2. City on Fire (Ringo Lam, 1987)
Despite Tarantino have been accused of stealing from many other films, many seem to agree that Reservoir Dogs is pure plagiarism of the 1987 Hong Kong crime film City on Fire. It has a very similar plot to Reservoir Dogs, where an undercover cop works with a group of thieves who rob a jewellery store.
There is a Mexican standoff in the warehouse at the end of the film, where there are individual shots of everyone and this scene is replicated in Reservoir Dogs.
1. The Good, The Bad, and The Ugly (Sergio Leone, 1966)
Of all the many films that have influenced Quentin Tarantino in both his decision to become a filmmaker and how to make films, the classic western The Good, The Bad, and The Ugly is right at the top of the list.
Tarantino has said many times during his career that this is his favourite movie, which is no easy feat. Although Tarantino’s earlier films would not remind anyone of this film, the films he made from the Kill Bill saga and onwards certainly would.
The opening shot of Kill Bill: Volume I when Bill is talking to The Bride before he shoots her is very similar to a shot in this film when Clint Eastwood is being held at gunpoint. Despite not being a western, Inglourious Basterds has the feel of a Spaghetti Western, especially in its opening scene.

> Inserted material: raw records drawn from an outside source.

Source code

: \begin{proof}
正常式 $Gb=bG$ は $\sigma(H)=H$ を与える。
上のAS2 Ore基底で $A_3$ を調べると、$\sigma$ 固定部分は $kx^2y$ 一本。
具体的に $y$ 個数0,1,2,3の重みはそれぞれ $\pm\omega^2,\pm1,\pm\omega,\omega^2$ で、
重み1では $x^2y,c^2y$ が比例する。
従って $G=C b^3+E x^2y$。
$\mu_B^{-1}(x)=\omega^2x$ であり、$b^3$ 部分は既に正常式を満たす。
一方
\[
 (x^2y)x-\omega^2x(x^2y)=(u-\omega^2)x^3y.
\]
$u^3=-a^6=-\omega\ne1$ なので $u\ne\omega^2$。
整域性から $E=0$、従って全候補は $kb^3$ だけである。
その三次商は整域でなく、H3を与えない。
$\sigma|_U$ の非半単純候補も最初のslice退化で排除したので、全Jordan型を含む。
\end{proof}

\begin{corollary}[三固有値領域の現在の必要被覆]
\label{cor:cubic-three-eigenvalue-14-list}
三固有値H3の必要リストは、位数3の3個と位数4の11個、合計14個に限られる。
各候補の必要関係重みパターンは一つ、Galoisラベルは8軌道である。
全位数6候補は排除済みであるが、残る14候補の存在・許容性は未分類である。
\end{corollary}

Tarantino has called this film “Once Upon A Time In Nazi-Occupied France”, a reference to another classic Spaghetti Western directed by Leone, Once Upon A Time in The West.
Visually, this film shows the brown, ugly countryside with the harsh realities of living in the Wild West, something that was not common in the 1950s and 1960s when Westerns usually showed a glamourized depiction of this era. The Good, The Bad, and The Ugly is full of fast-paced dialogue spouted by violent men who face violence and warfare throughout the film, and it tells its story on an epic scale, much like Tarantino’s later films.